Abstract

Modern NAND Flash memory-based Solid State Drives (SSDs) are designed to provide high-bandwidth for I/O requests through high-speed NVMe interface and increased internal flash memory bandwidth. In addition to providing high performance for incoming I/O requests, the flash translation layer (FTL) also handles other flash memory management processes including garbage collection that can negatively impact I/O performance. In this work, we address how the sharing of system resources (e.g., system-bus and DRAM) for I/O requests and garbage collection can cause interference and performance degradation. In particular, we propose to rethink SSD architecture through a Decoupled SSD (dSSD) system that decouples the front-end (i.e. cores, system-bus, DRAM) with the back-end (i.e. flash memory).

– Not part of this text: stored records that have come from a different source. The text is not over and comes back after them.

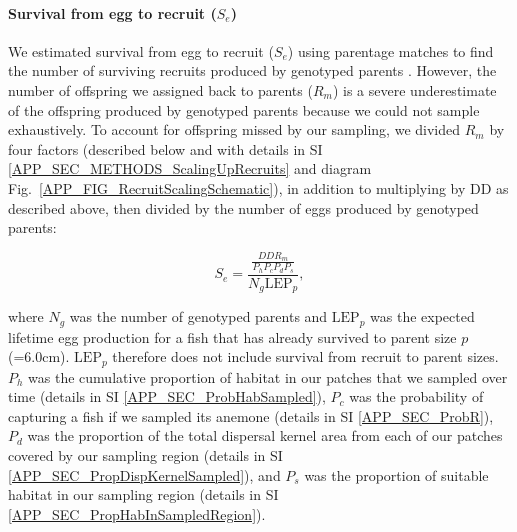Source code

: \documentclass[12pt, oneside]{article}   	%
\begin{document}
\paragraph*{Survival from egg to recruit ($S_e$)}

We estimated survival from egg to recruit ($S_e$) using parentage matches to find the number of surviving recruits produced by genotyped parents \citep[similar to][]{johnson2018integrating}. However, the number of offspring we assigned back to parents ($R_m$) is a severe underestimate of the offspring produced by genotyped parents because we could not sample exhaustively. To account for offspring missed by our sampling, we divided $R_m$ by four factors (described below and with details in SI \ref{APP_SEC_METHODS_ScalingUpRecruits} and diagram Fig.\ \ref{APP_FIG_RecruitScalingSchematic}), in addition to multiplying by $\text{DD}$ as described above, then divided by the number of eggs produced by genotyped parents:

\begin{equation}
S_e = \frac{\frac{DD R_m}{P_h P_c P_d P_s}}{N_g \text{LEP}_p}, \label{EQN_EggRecruitSurv}
\end{equation}

where $N_g$ was the number of genotyped parents and $\text{LEP}_p$ was the expected lifetime egg production for a fish that has already survived to parent size $p$ (=6.0cm). $\text{LEP}_p$ therefore does not include survival from recruit to parent sizes. $P_h$ was the cumulative proportion of habitat in our patches that we sampled over time (details in SI \ref{APP_SEC_ProbHabSampled}), $P_c$ was the probability of capturing a fish if we sampled its anemone (details in SI \ref{APP_SEC_ProbR}), $P_d$ was the proportion of the total dispersal kernel area from each of our patches covered by our sampling region (details in SI \ref{APP_SEC_PropDispKernelSampled}), and $P_s$ was the proportion of suitable habitat in our sampling region (details in SI \ref{APP_SEC_PropHabInSampledRegion}).
\end{document}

A flash-controller network-on-chip (fNoC) that interconnects the flash controllers together is introduced to enable decoupling of the I/O path and garbage collection path to improve performance and reliability. dSSD enables advanced commands such as copyback command to be exploited for efficient garbage collection and we propose to extend copyback command with global copyback through the fNoC. To improve reliability, we propose to recycle superblocks through superblock recycle table within the flash controller. Without any modification to the FTL, a hardware-based offloading mechanism within the flash controller of the dSSD is proposed to dynamically re-organize a superblock. Our evaluations show that decoupled SSD results in up to 42.7% I/O bandwidth improvement and 63.8% GC performance improvement, while achieving approximately 31.4× improvement in tail-latency on average. Dynamic superblock management through the dSSD results in approximately 23% improvement in lifetime with minimal impact on performance and cost.